20 Sept 2010
CWG: STUDENTS CHEATED, SAYS ADVANI
From Our Delhi Bureau
NEW DELHI: The Commonwealth Games village inaugurated last week was to be converted later into a Delhi University students' hostel, but the bureaucrats sabotaged it to secure these posh and luxurious apartments for themselves after the Games.
This has been brought out by Bhartiya Janata Party veteran leader Lal Krishna Advani in his latest blog, donning the hat of an investigative journalist.
Shortly after India bagged in 2003 to host the Games, then Lt Governor of Delhi wrote to the then NDA Government recommending that the accommodation that was to be constructed for the athletes participating in the Commonwealth Games should be of a nature so that it could be later used as a hostel for the Delhi University.
"The Vajpayee Government readily agreed to the proposal. But later on, after the change of Government in New Delhi in 2004, officials interested in securing posh apartments for themselves after the Games were over, had different ideas," says Advani.

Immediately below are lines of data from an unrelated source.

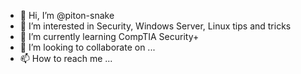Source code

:- 👋 Hi, I’m @piton-snake
- 👀 I’m interested in Security, Windows Server, Linux tips and tricks 
- 🌱 I’m currently learning CompTIA Security+ 
- 💞️ I’m looking to collaborate on ...
- 📫 How to reach me ...

<!---
piton-snake/piton-snake is a ✨ special ✨ repository because its `README.md` (this file) appears on your GitHub profile.
You can click the Preview link to take a look at your changes.
--->
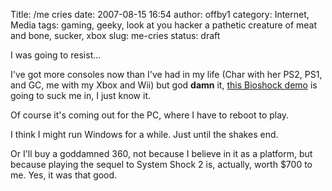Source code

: Title: /me cries
date: 2007-08-15 16:54
author: offby1
category: Internet, Media
tags: gaming, geeky, look at you hacker a pathetic creature of meat and bone, sucker, xbox
slug: me-cries
status: draft

I was going to resist\...

I've got more consoles now than I've had in my life (Char with her PS2, PS1, and GC, me with my Xbox and Wii) but god **damn** it, [this Bioshock demo](<http://communities.canada.com/shareit/blogs/gamesnews/archive/2007/08/13/bioshock-demo-surfaces-on-xbox-live.aspx>) is going to suck me in, I just know it.

Of course it's coming out for the PC, where I have to reboot to play.

I think I might run Windows for a while. Just until the shakes end.

Or I'll buy a goddamned 360, not because I believe in it as a platform, but because playing the sequel to System Shock 2 is, actually, worth \$700 to me. Yes, it was that good.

He produces in support a letter of September 14, 2004, addressed to Delhi University Vice-Chancellor Prof. Deepak Nayyar by Vijai Kapoor, then no longer the Lt. Governor. The letter reads:
"I had succeeded in obtaining the approval of the then Union Council of Minister that the Games Village to be built near Akshardham for the Commonwealth Games 2010 would, after the Games, be handed over to Delhi University for use as a hostel for its students. I hear that some persons, obviously not very committed to the cause of our youth, have since been trying to have the decision reversed.
"With a view to obviating such a reversal I had asked the Delhi Development Authority to put it down as a primary parameter in the design competition for the Village that, after the Games, it would be used as a University hostel. Further developments in the matter you should closely watch. The clout of the University, and of you personally, will have to be used to ensure that a salutary decision taken by the previous Council of Ministers is now not reversed."
Obviously, Advani says the Vice-Chancellor could not succeed in preventing the attempts to have the ‘salutary decision’ of the NDA Government changed.
"Suresh Kalmadi (chairman of Games organising committee) and his associates may be happy, but how would Delhi University students feel about all this? Would they not feel cheated," asks Advani.